Operative management of chronic pancreatitis in children is controversial. Indications for operative intervention include unsuccessful conservative medical therapy, intractable pain, impaired nutrition, and narcotic addiction. Surgical options include distal pancreatectomy with Roux-en-Y pancreaticojejunostomy (ie, Duval procedure), lateral pancreaticojejunostomy (ie, Puestow procedure), or ERCP sphincteroplasty. Recently, a few pediatric patients with chronic pancreatitis and chronic abdominal pain were successfully treated with total pancreatectomy and islet cell transplantation. [10, 11]

Treatment of pediatric patients with chronic pancreatitis requires the collaborative efforts of multispecialty teams that include gastroenterologists, surgeons, pharmacologists, nutritionists, child life specialists, psychologists, and psychiatrists.

Previous
Next:

Relevant Anatomy

The pancreas is divided up into a head, body, and tail, although no distinct anatomic borders indicate these divisions. Most of the pancreas is extraperitoneal, with just a portion of the tail coming through the mesenteric folds. The head is to the right of L2, the body overlies L1, and the tail rises up to the left of T12. The abdominal aorta and vena cava function to cushion the pancreas from injury against the vertebral bodies. However, with crushing or blunt abdominal trauma, the pancreas can be injured by compression against the vertebra.

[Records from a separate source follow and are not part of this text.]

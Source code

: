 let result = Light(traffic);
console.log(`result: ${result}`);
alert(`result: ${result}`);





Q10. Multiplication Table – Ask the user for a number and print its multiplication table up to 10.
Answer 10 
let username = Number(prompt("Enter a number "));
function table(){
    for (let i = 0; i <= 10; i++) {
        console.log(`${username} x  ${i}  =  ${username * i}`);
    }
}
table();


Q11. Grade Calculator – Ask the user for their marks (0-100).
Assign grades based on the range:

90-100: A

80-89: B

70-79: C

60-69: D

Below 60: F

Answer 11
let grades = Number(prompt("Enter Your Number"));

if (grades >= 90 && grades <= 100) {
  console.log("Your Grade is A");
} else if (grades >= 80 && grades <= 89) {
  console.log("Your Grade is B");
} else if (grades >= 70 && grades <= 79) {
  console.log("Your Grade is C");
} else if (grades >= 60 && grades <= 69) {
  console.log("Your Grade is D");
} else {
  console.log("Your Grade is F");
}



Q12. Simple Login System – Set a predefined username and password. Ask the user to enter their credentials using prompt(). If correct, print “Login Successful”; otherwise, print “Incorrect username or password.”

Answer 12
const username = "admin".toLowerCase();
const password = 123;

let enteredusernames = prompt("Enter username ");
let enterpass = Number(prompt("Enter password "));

Numerous congenital abnormalities of the pancreatic biliary system have been described. Pancreatic divisum, which occurs in 5-15% of the population, results from unsuccessful fusion of the embryonic ventral and dorsal pancreatic buds. As a result, the accessory duct of Santorini derived from the dorsal bud drains the majority of the pancreas. Because the accessory duct is smaller in caliber than the duct of Wirsung, inadequate pancreatic drainage may result in chronic pain and recurrent pancreatitis.

Previous
Next:

Contraindications

Sphincteroplasty is contraindicated in patients with evidence of intrapancreatic ductal obstruction. Pancreatic pseudocysts with associated major ductal disruption or a transected pancreas require operative therapy with cyst enterostomy. Definitive management with subtotal or total pancreatectomy is associated with considerable morbidity and mortality due to loss of both endocrine and exocrine functions of the pancreas. Generally, surgery is not indicated in children; however, it may be considered in cases of intractable pain and diffuse parenchymal damage without ductal dilation.